It was the Nizam of Hyderabad, under whose suzerainty Hutti fell,
who started modern mining there with the establishment of a company,
Hutti Gold Mines Ltd. Post independence, Hutti went to Karnataka
; today, the state government holds a 98 per cent stake in HGML;
and over the past 50 years, the mines have yielded around 55 tonnes
of gold, Rs 33,000 crore at today's prices.
The Hutti-Maski pre-Cambrian greenstone belt
is rich in gold deposits. However, despite a rich ore supply and
a monopoly on exploration and mining, HGML was a loss-making organisation
unit recently. For instance, in 2001-02, it produced 2,416 kilograms
of gold, registered a turnover of Rs 115.82 crore and returned losses
of Rs 6.05 crore. It does take some effort to rack up losses in
a market where demand is huge, supply, limited and you are the sole
producer.

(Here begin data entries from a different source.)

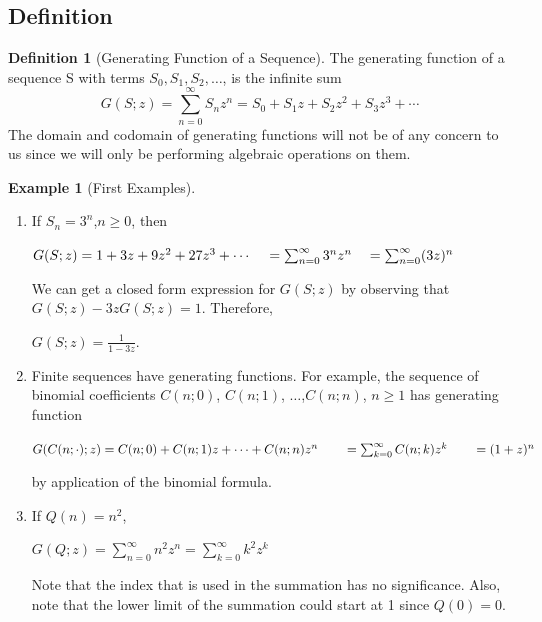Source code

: \documentclass[10pt,]{book}
\theoremstyle{plain}
\theoremstyle{definition}
\newtheorem{definition}[theorem]{Definition}
\theoremstyle{definition}
\theoremstyle{definition}
\newtheorem{example}[theorem]{Example}
\theoremstyle{definition}
\numberwithin{equation}{section}
\begin{document}
\subsection[Definition]{Definition}\label{ss-what-is-a-generating-function}
\begin{definition}[Generating Function of a Sequence]\label{def-generating-function}
\label{notation-6}
The generating function of a sequence S with terms \(S_0,S_1 ,S_2, \dots \),  is the infinite sum
 \[G(S;z)=\sum_{n=0}^{\infty} S_n z^n=S_0+S_1 z+S_2 z^2+S_3 z^3+\cdots\]
The domain and codomain of generating functions will not be of any concern to us since we will only be performing algebraic operations on them.%
\end{definition}
\begin{example}[First Examples]\label{ex-first-gf-examples}
\leavevmode%
\begin{enumerate}[label=\alph*]
\item\hypertarget{li-62}{} If \(S_n = 3^n\),\(n \geq  0\), then

\(G(S;z) = 1 + 3z + 9z^2 + 27z^3 +\cdots \\
\\
\quad =\sum_{n=0}^{\infty} 3^n z^n\\
\\
\quad =\sum_{n=0}^{\infty} (3 z)^n\)

We can get a closed form expression for \(G(S;z)\) by observing that \(G(S;z) - 3z G(S;z) = 1\). Therefore,

\(G(S;z) =\frac{1}{1-3 z}\).%
\item\hypertarget{li-63}{}Finite sequences have generating functions. For example, the sequence of binomial coefficients \(C(n; 0)\), \(C(n; 1)\), \(\ldots\),\(C(n;
n)\), \(n \geq  1\) has generating function

\(G(C(n; \cdot ); z) = C(n; 0) + C(n; 1)z +\cdots  + C(n; n)z^n\\
\\
\quad \quad = \sum_{k=0}^{\infty} C(n;k) z^k\\
\\
\quad \quad =(1+z)^n\)

by application of the binomial formula.%
\item\hypertarget{li-64}{} If \(Q(n) = n^2\),

\(G(Q;z)=\sum_{n=0}^{\infty} n^2 z^n=\sum_{k=0}^{\infty} k^2 z^k\)

Note that the index that is used in the summation has no significance. Also, note that the lower limit of the summation could start at 1 since \(Q(0)=0\).%
\end{enumerate}
%
\end{example}
\typeout{************************************************}
\typeout{************************************************}
\end{document}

If HGML achieved this distinction, attribute it to its
high cost of production. In 2001-02, when a gram of gold was selling
at Rs 430 in the domestic market, it cost HGML Rs 459 to produce
it. This wasn't about the quality of the ore-HGML's average yield
is five-to-six grams per tonne of ore; in some shafts the figure
touches 17 gramnmes-but plain old-fashioned inefficiency. "If
modern technology is used, even mining two grams of gold per tonne
of ore is viable," claims Devenish.
The Close similarities between the Western
Australian Goldfields, South Africa, and peninsular India are
attributed to their origin in the super-continent of Gondwanaland |
Over the past couple of years, however, HGML
seems to have learned its lessons. Its current Managing Director,
L.V. Nagarajan, a 48-year old graduate of Indian Institute of Technology,
Madras (he's also a bureaucrat), rattles off a clutch of improvements:
"In three years, production has doubled from 1,581 kilograms
to 3,000 kilograms"; "Manpower costs have come down by
5 per cent"; "Employee expenses to produce a gram of gold
have reduced from Rs 242 in 2000 to Rs 186 in 2003"; "The
overall cost of production per gram is estimated at Rs 379 this
year". A simple exercise in math will show that HGML is on
to a good thing. The current price of gold is around Rs 640 a gram.
With production slated to touch 3,000 kilograms this year, HGML
will earn revenues of Rs 175 crore. Even more heartening is the
company's estimates of reserves: a proven quantity of 120 tonnes
and an additional 350 tonnes that needs to be mapped.
Deccan's Devenish is convinced that Hutti has
gold enough. The company has spent Rs 12 crore exploring blocks
in North Hutti (HGML's operations are in South) and surrounding
areas. The entry of the private sector isn't looked on too kindly
by the employees of HGML. "The government is bartering away
India's mineral wealth," says Mohammed Ameer Ali, General Secretary,
HGML Staff and Employee Union. "There is no need for any private
participation here; HGML itself is competent to scout for further
deposits." Ali conveniently ignores the fact that competition
has spurred this competence. Still, if The World Gold Council's
estimates are to be believed there's enough of the yellow metal
for everyone. In a place called nowhere.